Following the presence of Haneen Zuabi, a fiercely pro-Arab Arab MK, on the Marmara (the troublemakers' ship in the recent activists' flotilla), the Knesset has tried to strip her of her parliamentary immunity... for expressing the views of her constituents. And MKs tried to drag her from the podium in the Knesset. Is this how a functioning democracy works? Democracies are judged by how they treat their minorities.

Most people she knows sneak into Ramallah [an Area A city, forbidden to Jewish Israelis] about once a month. But generally, Jerusalem is the only place nowadays Jewish Israelis and Palestinians can get to see each other. It's as if someone is trying to make sure the only Israelis Palestinians see are soldiers and settlers, and the only Palestinians Israelis see are purported terrorists on TV.

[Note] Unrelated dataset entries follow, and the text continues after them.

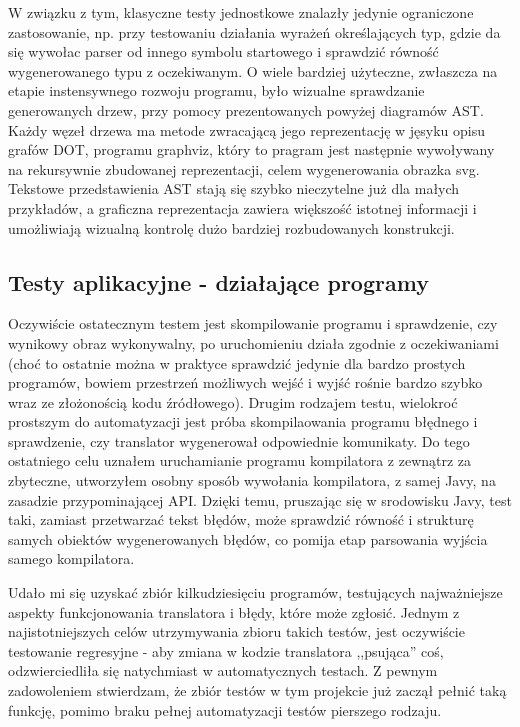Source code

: W związku z tym, klasyczne testy jednostkowe znalazły jedynie ograniczone zastosowanie, np. przy testowaniu działania wyrażeń określających typ, gdzie da się wywołac parser od innego symbolu startowego i sprawdzić równość wygenerowanego typu z oczekiwanym. O wiele bardziej użyteczne, zwłaszcza na etapie instensywnego rozwoju programu, było wizualne sprawdzanie generowanych drzew, przy pomocy prezentowanych powyżej diagramów AST. Każdy węzeł drzewa ma metode zwracającą jego reprezentację w jęsyku opisu grafów DOT, programu graphviz, który to pragram jest następnie wywoływany na rekursywnie zbudowanej reprezentacji, celem wygenerowania obrazka svg. Tekstowe przedstawienia AST stają się szybko nieczytelne już dla małych przykładów, a graficzna reprezentacja zawiera większość istotnej informacji i umożliwiają wizualną kontrolę dużo bardziej rozbudowanych konstrukcji.

\subsection{Testy aplikacyjne - działające programy}
Oczywiście ostatecznym testem jest skompilowanie programu i sprawdzenie, czy wynikowy obraz wykonywalny, po uruchomieniu działa zgodnie z oczekiwaniami (choć to ostatnie można w praktyce sprawdzić jedynie dla bardzo prostych programów, bowiem przestrzeń możliwych wejść i wyjść rośnie bardzo szybko wraz ze złożonością kodu źródłowego). Drugim rodzajem testu, wielokroć prostszym do automatyzacji jest próba skompilaowania programu błędnego i sprawdzenie, czy translator wygenerował odpowiednie komunikaty.
Do tego ostatniego celu uznałem uruchamianie programu kompilatora z zewnątrz za zbyteczne, utworzyłem osobny sposób wywołania kompilatora, z samej Javy, na zasadzie przypominającej API. Dzięki temu, pruszając się w srodowisku Javy, test taki, zamiast przetwarzać tekst błędów, może sprawdzić równość i strukturę samych obiektów wygenerowanych błędów, co pomija etap parsowania wyjścia samego kompilatora.

Udało mi się uzyskać zbiór kilkudziesięciu programów, testujących najważniejsze aspekty funkcjonowania translatora i błędy, które może zgłosić. Jednym z najistotniejszych celów utrzymywania zbioru takich testów, jest oczywiście testowanie regresyjne - aby zmiana w kodzie translatora ,,psująca'' coś, odzwierciedliła się natychmiast w automatycznych testach. Z pewnym zadowoleniem stwierdzam, że zbiór testów w tym projekcie już zaczął pełnić taką funkcję, pomimo braku pełnej automatyzacji testów pierszego rodzaju.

* The right-wing organisation Im Tirtzu, which has some strange bedfellows (such as right-wing Christians), mounted a campaign which must have cost millions depicting Chazan with a horn coming from her head—something you'd have thought any Jew would have had better sense than to do—saying that 92% of negative references to the IDF in the Goldstone Report came from NIF-funded organisations. In fact, this was an outright lie: only 2% did; most came from official governmental sources.

There are two bills in the Knesset at present which would wipe out funding for almost all the civil rights, human rights and Arab rights organisations.

This is something we all need to sit up and do something about, because what happens in Israel will send seismic waves through the global Jewish community. America is already sitting up and doing something, though the advent of J Street; one audience member said something like J Street is on its way here. And, though what Chazan had to report is extremely worrying, she says it also fills her with hope, because the average Israeli is beginning to wake up and perceive what is going on, and start to do something about it. There was, she said, a much higher turnout than normal at the Gay Pride march in Tel Aviv last Friday, not because the number of gays in Israel has suddenly gone up, but because heterosexuals were turning up to show their solidarity.

Chazan will be speaking again this week, on Monday at the Northwood and Pinner Synagogue at 8pm, on Wednesday at North Western Reform Synagogue (aka Alyth), and on Thursday at Bromley Reform Synagogue [if I interpret my scrawl correctly]. If you want to know more, if you agree with what I've written, or even if you don't—there was plenty of time for audience questions—I urge you to go along.